Ministerstwo Spraw Wewnętrznych sprawdzi m.in. sytuację dzieci i możliwości kontaktu z bliskimi. Wśród placówek, które mają być skontrolowane, jest także strzeżony ośrodek w Białej Podlaskiej.
Strzeżony ośrodek w Białej Podlaskiej podlega Straży Granicznej. Przebywa w nim teraz ok. 90 osób w tym kilka rodzin z dziećmi.
Ponad dwa tygodnie temu 30 Gruzinów podjęło tutaj dwudniowy protest głodowy. Nie skarżyli się jednak na warunki, a na samą decyzję sądu, który umieścił ich w takiej placówce. Bialski ośrodek nie obawia się więc kontroli.

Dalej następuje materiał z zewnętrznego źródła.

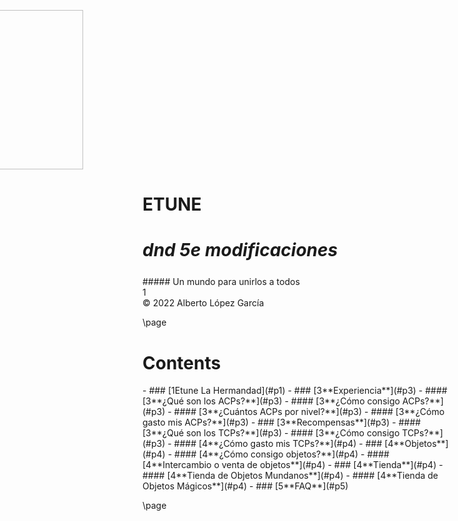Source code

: <style>
  .phb#p1{ text-align:center; }
  .phb#p1:after{ display:none; }
</style>

<div style='margin-top:450px;'></div>

<img 
  src='https://i.imgur.com/bi7x67G.png' 
  style='width:255px;margin-left:-350px;margin-top:300px' />    


# ETUNE 
# *dnd 5e modificaciones*

<div style='margin-top:25px'></div>
<div class='wide'>
##### Un mundo para unirlos a todos	
</div><div class='pageNumber'>1</div>
<div class='footnote'>© 2022 Alberto López García</div>



\page

# Contents

<style>
  .toc a {
    color: inherit !important;	/*toc specifically wants black text. This resets the headers*/
  }

  .toc li span:nth-child(2){	/*Allow dot leaders to fill remaining space but not overlap*/
    width: auto;
    overflow: hidden;
    white-space: nowrap;
    display: block;
  }

  .toc li span:nth-child(2):after{
    font-family		: BookSanity;	/*Remove any header styles from dot leaders*/
    font-size   	: 0.317cm;
    font-weight		: normal;
    color			: black;
    content:
      " ........................................"
      "........................................."
      "........................................."; 
  }
  
  .toc li span:first-child{
    float: right;
    font-family		: BookSanity;	/*Remove any header styles from page numbers*/
    font-size   	: 0.317cm;
    font-weight		: normal;
    color			: black;
    margin-left		: 1px;	/*Leaves a small space between page numbers and dot leaders*/
  }
  
/*Special cases for headings*/    
  .toc li h3 span:nth-child(2):after{
  	content: " ";						/*Remove dot leaders on h3*/
  }
  
  .toc li h3 {
    margin-bottom: 4px !important;		/*Special spacing for h3*/
    margin-top: 10px !important;
    line-height: initial !important;	/*For some reason Multi-line h3 line spacing changed*/
  }
  
  .toc li h3 span:first-child{
  	line-height: 1.8em !important;  	/*Line page numbers up with Multi-line h3 better*/
  }
  
  .toc ul ul {
  	margin-left: 10px !important;		/*Original lists intented too much*/
  }
  
  .toc>ul>li {
    margin-bottom: initial !important;	/*margin for list items needs to be removed or 0*/
  }
</style>

<div class='toc'>- ### [<span>1</span><span>Etune La Hermandad</span>](#p1)
- ### [<span>3</span><span>**Experiencia**</span>](#p3)
 - #### [<span>3</span><span>**¿Qué son los ACPs?**</span>](#p3)
 - #### [<span>3</span><span>**¿Cómo consigo ACPs?**</span>](#p3)
 - #### [<span>3</span><span>**¿Cuántos ACPs por nivel?**</span>](#p3)
 - #### [<span>3</span><span>**¿Cómo gasto mis ACPs?**</span>](#p3)
- ### [<span>3</span><span>**Recompensas**</span>](#p3)
 - #### [<span>3</span><span>**¿Qué son los TCPs?**</span>](#p3)
 - #### [<span>3</span><span>**¿Cómo consigo TCPs?**</span>](#p3)
 - #### [<span>4</span><span>**¿Cómo gasto mis TCPs?**</span>](#p4)
- ### [<span>4</span><span>**Objetos**</span>](#p4)
 - #### [<span>4</span><span>**¿Cómo consigo objetos?**</span>](#p4)
 - #### [<span>4</span><span>**Intercambio o venta de objetos**</span>](#p4)
- ### [<span>4</span><span>**Tienda**</span>](#p4)
 - #### [<span>4</span><span>**Tienda de Objetos Mundanos**</span>](#p4)
 - #### [<span>4</span><span>**Tienda de Objetos Mágicos**</span>](#p4)
- ### [<span>5</span><span>**FAQ**</span>](#p5)
</div>

\page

– Wizytacji jest u nas bardzo dużo. Odwiedzają nas także organizacje pozarządowe związane z uchodźcami. Organizują w ośrodku porady prawne –mówi st. chor. SG Dariusz Sienicki, rzecznik prasowy komendanta Nadbużańskiego Oddziału Straży Granicznej.
Cudzoziemcy mogą też korzystać z telefonów komórkowych i z telefonu stacjonarnego. Mają dostęp do lekarzy specjalistów, a kuchnia przygotowuje im posiłki, które uwzględniają ich kulturę. – Rodziny z dziećmi mogą swobodnie poruszać się po ośrodku, korzystać z kuchni i przygotowywać dodatkowe posiłki – tłumaczy Sienicki.
Szef MSW zapowiada, że będzie dążył do tego, aby rodzin z dziećmi w strzeżonych ośrodkach było jak najmniej. Resort przygotował już projekt ustawy, który przewiduje m.in., że dzieci do 13 roku życia nie będą umieszczane w takich placówkach.